Более десяти лет работала ответственным секретарем отделения Союза писателей. Открытое в 1948 году, оно быстро набирало силы, заявив о себе интересными дарованиями и талантливыми книгами. Два года была собкором «Литературной газеты» по Уралу. И лишь в 1959 году профессионизировалась как писатель. С этого времени, собственно, и началась самая активная пора в моей творческой работе. Жизнь справедлива и щедра: унося молодость, она дарует человеку зрелость чувств и мыслей».

https://libcat.ru/knigi/poeziya/152495-lyudmila-tatyanicheva-stihotvoreniya.html#read

 

Людмила Татьяничева: И прошлое встает передо мною… Из набросков к воспоминаниям. Публикация Юрия Смелянского и Элеоноры Смелянской. Опубликовано в журнале «Урал»2016, № 10. 

 

Людмила Татьяничева (1915—1980) — известный уральский и советский поэт, автор множества стихотворных книг. Была ответственным секретарем Челябинской областной писательской организации (1943—1953), секретарем правления СП РСФСР (1965—1975). Многие годы оставалась постоянным автором журнала «Урал», на страницах которого и после ее кончины продолжали публиковаться материалы из ее литературного наследия. Дневники свердловского периода (1929—1931) печатались в январском номере журнала за 2007 г. Публикуемые наброски являются материалами для автобиографической книги, над которой Л.К. Татьяничева работала в последние годы жизни, не успев осуществить свой замысел.

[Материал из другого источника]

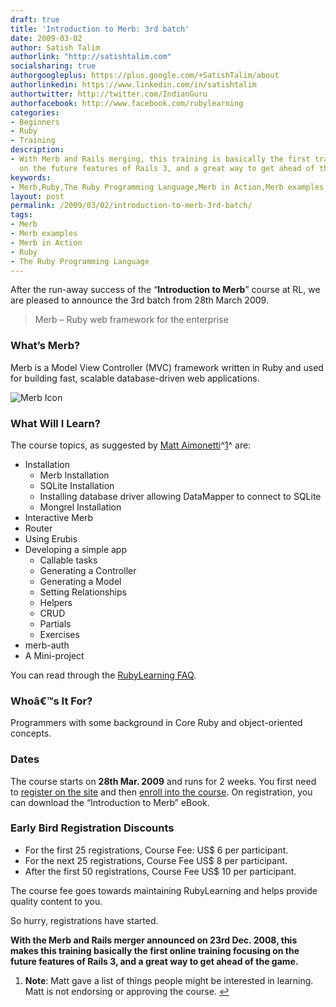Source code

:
 ```yaml
---
draft: true
title: 'Introduction to Merb: 3rd batch'
date: 2009-03-02
author: Satish Talim
authorlink: "http://satishtalim.com"
socialsharing: true
authorgoogleplus: https://plus.google.com/+SatishTalim/about
authorlinkedin: https://www.linkedin.com/in/satishtalim
authortwitter: http://twitter.com/IndianGuru
authorfacebook: http://www.facebook.com/rubylearning
categories:
- Beginners
- Ruby
- Training
description:
- With Merb and Rails merging, this training is basically the first training focusing
  on the future features of Rails 3, and a great way to get ahead of the game.
keywords:
- Merb,Ruby,The Ruby Programming Language,Merb in Action,Merb examples
layout: post
permalink: /2009/03/02/introduction-to-merb-3rd-batch/
tags:
- Merb
- Merb examples
- Merb in Action
- Ruby
- The Ruby Programming Language
---
```


After the run-away success of the “**Introduction to Merb**” course at
RL, we are pleased to announce the 3rd batch from 28th March 2009.<!--more-->

> Merb – Ruby web framework for the enterprise

### What’s Merb?

Merb is a Model View Controller (MVC) framework written in Ruby and used
for building fast, scalable database-driven web applications.

![Merb
Icon](http://rubylearning.com/images/powered-by-merb-big.png "Credit: http://smoofles.at/powered-by-merb-big.png")

### What Will I Learn?

The course topics, as suggested by [Matt
Aimonetti](http://www.linkedin.com/in/mattaimonetti)^[1](#fn-1498-1)^
are:

-   Installation
    -   Merb Installation
    -   SQLite Installation
    -   Installing database driver allowing DataMapper to connect to
        SQLite
    -   Mongrel Installation
-   Interactive Merb
-   Router
-   Using Erubis
-   Developing a simple app
    -   Callable tasks
    -   Generating a Controller
    -   Generating a Model
    -   Setting Relationships
    -   Helpers
    -   CRUD
    -   Partials
    -   Exercises
-   merb-auth
-   A Mini-project

You can read through the [RubyLearning
FAQ](http://rubylearning.com/satishtalim/faq.html).

### Whoâ€™s It For?

Programmers with some background in Core Ruby and object-oriented
concepts.

### Dates

The course starts on **28th Mar. 2009** and runs for 2 weeks. You first
need to [register on the site](http://rubylearning.org/) and then
[enroll into the
course](http://rubylearning.org/class/course/view.php?id=29). On
registration, you can download the “Introduction to Merb” eBook.

### Early Bird Registration Discounts

-   For the first 25 registrations, Course Fee: US\$ 6 per participant.
-   For the next 25 registrations, Course Fee US\$ 8 per participant.
-   After the first 50 registrations, Course Fee US\$ 10 per
    participant.

The course fee goes towards maintaining RubyLearning and helps provide
quality content to you.

So hurry, registrations have started.

**With the Merb and Rails merger announced on 23rd Dec. 2008, this makes
this training basically the first online training focusing on the future
features of Rails 3, and a great way to get ahead of the game.**

1.  **Note**: Matt gave a list of things people might be interested in
    learning. Matt is not endorsing or approving the course.
    [↩](#fnref-1498-1)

«Родилась я в декабре 1915 года в городе Ардатове нынешней Мордовской автономной республики. Городок этот едва насчитывал три тысячи жителей, по преимуществу занимавшихся мелкой торговлей и ремеслами. По четвергам здесь бывали базары, на которые съезжалась мордва из окрестных сел и деревень.…

Улочки сбегались к реке Алатырь. После купания с трудом поднимались по глинистым тропам, очень скользким после дождя. Я носила воду в маленьком ведерке (расстояние — полкилометра в гору), помогала тете Наташе, она брала меня полоскать белье. Запомнились зимние проруби. Спустя десятилетия они отозвались в стихотворении «Плачущие руки». Дом наш был деревянный старый. Пахло хлебом. Этот запах был устойчивым. Его не вытеснили даже годы безхлебья. В доме сперва была одна большая комната и отгорожена одна маленькая. Тут и печка-голландка, и подтопок, лавки по стенам, стол. Внутри дома штукатурка оклеена обоями. Уже потом, когда подросли дети, разгородили избу, выделили две спаленки — светлую и темнушку, и кухню сделали отдельную. Во дворе — колодец (хороший, глубокий). Погреб, конюшня и таинственный сарай (там жили черти и привидения). Часть двора под овощами. В сад вела калитка. Направо жасмин, налево вишня, несколько кустов одичалых роз, белая гвоздика. Сирень вдоль забора. В сердечках цветов всегда были сердитые пчелы, может, поэтому я не люблю рвать цветы. Сад 6 соток — уютный, тесный от деревьев. Яблонь 6, вишневых деревьев — 30. В урожайный год — 8 пудов вишни. Варенье варили в саду. Ягоды сушили на крыше.

В конце сада была банька. Топилась по-черному. Я боялась мыться в бане: было очень жарко. И вода казалась кипятковой. Родные мои не знали, что у меня порок сердца, — об этом я узнала уже в Свердловске, — поэтому не понимали, из-за чего мне так плохо в жаркой бане, принимали это за детский каприз. /…/ Зимой держали учащихся на квартире — нахлебников. 5 рублей в месяц со стола. И стирали на них. В доме всегда было полно народа.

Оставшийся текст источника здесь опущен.